Aside from the externship experience sharing, freshman student Cassy Vegafria, also expressed her gratitude and appreciation for the XUCLA supervising lawyers and interns for organizing the 2nd CLEP Summit. She shared that hearing about the legal work accomplished by the CLEP clinics and witnessing the passion behind their achievements reminded her – and perhaps the other freshmen present – of the initial motivation for choosing law school: to serve others, uphold justice and truth, and consistently strive for excellence as aspiring lawyers.

05152024.Web School of Law 1 
The XUCLA Interns and Supervising Lawyers of the Clinical Legal Education Program.
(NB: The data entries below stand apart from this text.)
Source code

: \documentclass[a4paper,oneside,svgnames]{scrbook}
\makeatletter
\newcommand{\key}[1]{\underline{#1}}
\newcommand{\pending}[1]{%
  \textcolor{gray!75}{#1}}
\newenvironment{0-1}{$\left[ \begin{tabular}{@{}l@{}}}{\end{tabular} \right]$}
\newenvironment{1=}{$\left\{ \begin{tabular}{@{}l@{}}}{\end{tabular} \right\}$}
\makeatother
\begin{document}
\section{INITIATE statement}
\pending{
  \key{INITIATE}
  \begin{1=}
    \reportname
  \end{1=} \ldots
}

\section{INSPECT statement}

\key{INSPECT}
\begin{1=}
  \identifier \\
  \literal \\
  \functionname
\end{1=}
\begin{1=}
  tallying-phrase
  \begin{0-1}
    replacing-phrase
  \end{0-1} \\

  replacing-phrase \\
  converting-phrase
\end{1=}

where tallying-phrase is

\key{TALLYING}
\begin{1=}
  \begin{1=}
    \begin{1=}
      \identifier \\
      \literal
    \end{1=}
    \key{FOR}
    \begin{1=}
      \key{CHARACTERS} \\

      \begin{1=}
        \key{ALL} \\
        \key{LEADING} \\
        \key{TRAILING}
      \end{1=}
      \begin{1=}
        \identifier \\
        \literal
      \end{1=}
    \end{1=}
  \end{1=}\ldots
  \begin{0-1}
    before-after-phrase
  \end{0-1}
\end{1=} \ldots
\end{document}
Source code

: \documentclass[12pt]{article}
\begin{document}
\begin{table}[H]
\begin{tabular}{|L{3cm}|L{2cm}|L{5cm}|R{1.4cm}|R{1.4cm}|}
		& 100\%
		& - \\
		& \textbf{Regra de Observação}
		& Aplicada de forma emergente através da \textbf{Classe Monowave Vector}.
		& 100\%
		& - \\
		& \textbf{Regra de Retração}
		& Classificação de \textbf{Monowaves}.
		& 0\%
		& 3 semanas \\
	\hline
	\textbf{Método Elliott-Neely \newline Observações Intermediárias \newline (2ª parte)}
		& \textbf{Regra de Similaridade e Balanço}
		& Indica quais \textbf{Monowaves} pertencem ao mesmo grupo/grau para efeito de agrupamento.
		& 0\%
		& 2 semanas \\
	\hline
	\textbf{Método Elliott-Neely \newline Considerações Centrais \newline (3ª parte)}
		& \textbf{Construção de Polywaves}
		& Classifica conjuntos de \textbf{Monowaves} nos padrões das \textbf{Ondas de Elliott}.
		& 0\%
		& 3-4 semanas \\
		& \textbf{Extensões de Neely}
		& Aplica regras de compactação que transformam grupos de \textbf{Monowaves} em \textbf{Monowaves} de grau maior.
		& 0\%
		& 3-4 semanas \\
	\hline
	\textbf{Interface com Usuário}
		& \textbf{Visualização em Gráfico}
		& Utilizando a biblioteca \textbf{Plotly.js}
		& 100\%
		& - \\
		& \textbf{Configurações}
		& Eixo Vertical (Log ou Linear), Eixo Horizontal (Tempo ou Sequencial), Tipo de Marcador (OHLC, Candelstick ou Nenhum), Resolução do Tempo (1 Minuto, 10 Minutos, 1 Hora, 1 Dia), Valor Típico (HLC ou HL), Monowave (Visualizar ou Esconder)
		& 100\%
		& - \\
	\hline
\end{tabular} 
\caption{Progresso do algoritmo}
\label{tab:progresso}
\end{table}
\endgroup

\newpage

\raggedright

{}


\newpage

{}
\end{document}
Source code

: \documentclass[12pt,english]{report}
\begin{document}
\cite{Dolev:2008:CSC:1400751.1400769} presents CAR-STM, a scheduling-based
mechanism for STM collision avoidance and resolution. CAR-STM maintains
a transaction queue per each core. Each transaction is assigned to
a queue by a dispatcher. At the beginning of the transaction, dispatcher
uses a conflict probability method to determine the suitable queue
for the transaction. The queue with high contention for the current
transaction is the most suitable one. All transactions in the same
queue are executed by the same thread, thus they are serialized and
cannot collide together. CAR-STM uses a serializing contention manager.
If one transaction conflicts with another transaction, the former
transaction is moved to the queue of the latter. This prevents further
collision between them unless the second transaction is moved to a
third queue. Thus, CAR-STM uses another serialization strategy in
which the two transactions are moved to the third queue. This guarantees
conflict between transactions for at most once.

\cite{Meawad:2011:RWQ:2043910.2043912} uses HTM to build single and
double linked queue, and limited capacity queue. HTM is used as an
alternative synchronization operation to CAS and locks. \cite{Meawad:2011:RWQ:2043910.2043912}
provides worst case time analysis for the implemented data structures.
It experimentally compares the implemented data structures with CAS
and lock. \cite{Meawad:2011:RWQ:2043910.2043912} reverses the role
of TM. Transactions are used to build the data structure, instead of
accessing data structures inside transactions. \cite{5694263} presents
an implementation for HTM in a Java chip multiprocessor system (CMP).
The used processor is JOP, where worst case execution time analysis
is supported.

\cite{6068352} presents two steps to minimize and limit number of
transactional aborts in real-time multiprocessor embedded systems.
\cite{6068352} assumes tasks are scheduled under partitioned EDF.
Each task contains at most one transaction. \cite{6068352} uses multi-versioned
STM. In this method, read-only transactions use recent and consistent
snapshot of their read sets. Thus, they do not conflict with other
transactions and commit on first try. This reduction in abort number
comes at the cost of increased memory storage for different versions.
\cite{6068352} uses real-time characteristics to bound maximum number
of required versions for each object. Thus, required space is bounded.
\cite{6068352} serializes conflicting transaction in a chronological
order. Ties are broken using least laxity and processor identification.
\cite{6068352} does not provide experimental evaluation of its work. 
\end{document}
The Summit ended with Fr IJ Chan-Gonzaga, SJ, congratulating the student practitioners for completing the first phase of CLEP and for making an impact on the lives of the communities and people they have met along the way. He reiterated that the beating heart of our law is social justice and students should use the law as tools to promote the liberation and empowerment of those in the margins. Despite being an academic requirement, he believed that CLEP offers something more – that it is a program meant to foster a sense of duty and advocacy to serve those who need the law the most.

He also likened CLEP and its student practitioners to the story of the old man gathering starfishes by the shore – that despite being mocked and ridiculed by passersby for continuing to throw the starfish into the waters even if it comes back to the shore, those efforts spelled a huge difference at least for that single starfish. This mirrors our own social ills, which though daunting and systematic, organized and consistent effort will surely make a difference in the lives of our clients, be it an individual or an organization.

The ongoing dedication of CLEP and its student participants to cultivate the foundations laid by the initial group of CLEP students will have a profound impact in the future, provided that these students uphold the lessons from the 2nd CLEP Summit and embrace the principles of social justice and public service as future Atenean lawyers.

05152024.Web School of Law 3
The assembly of first year students who are the main participants of the 2nd CLEP Summit.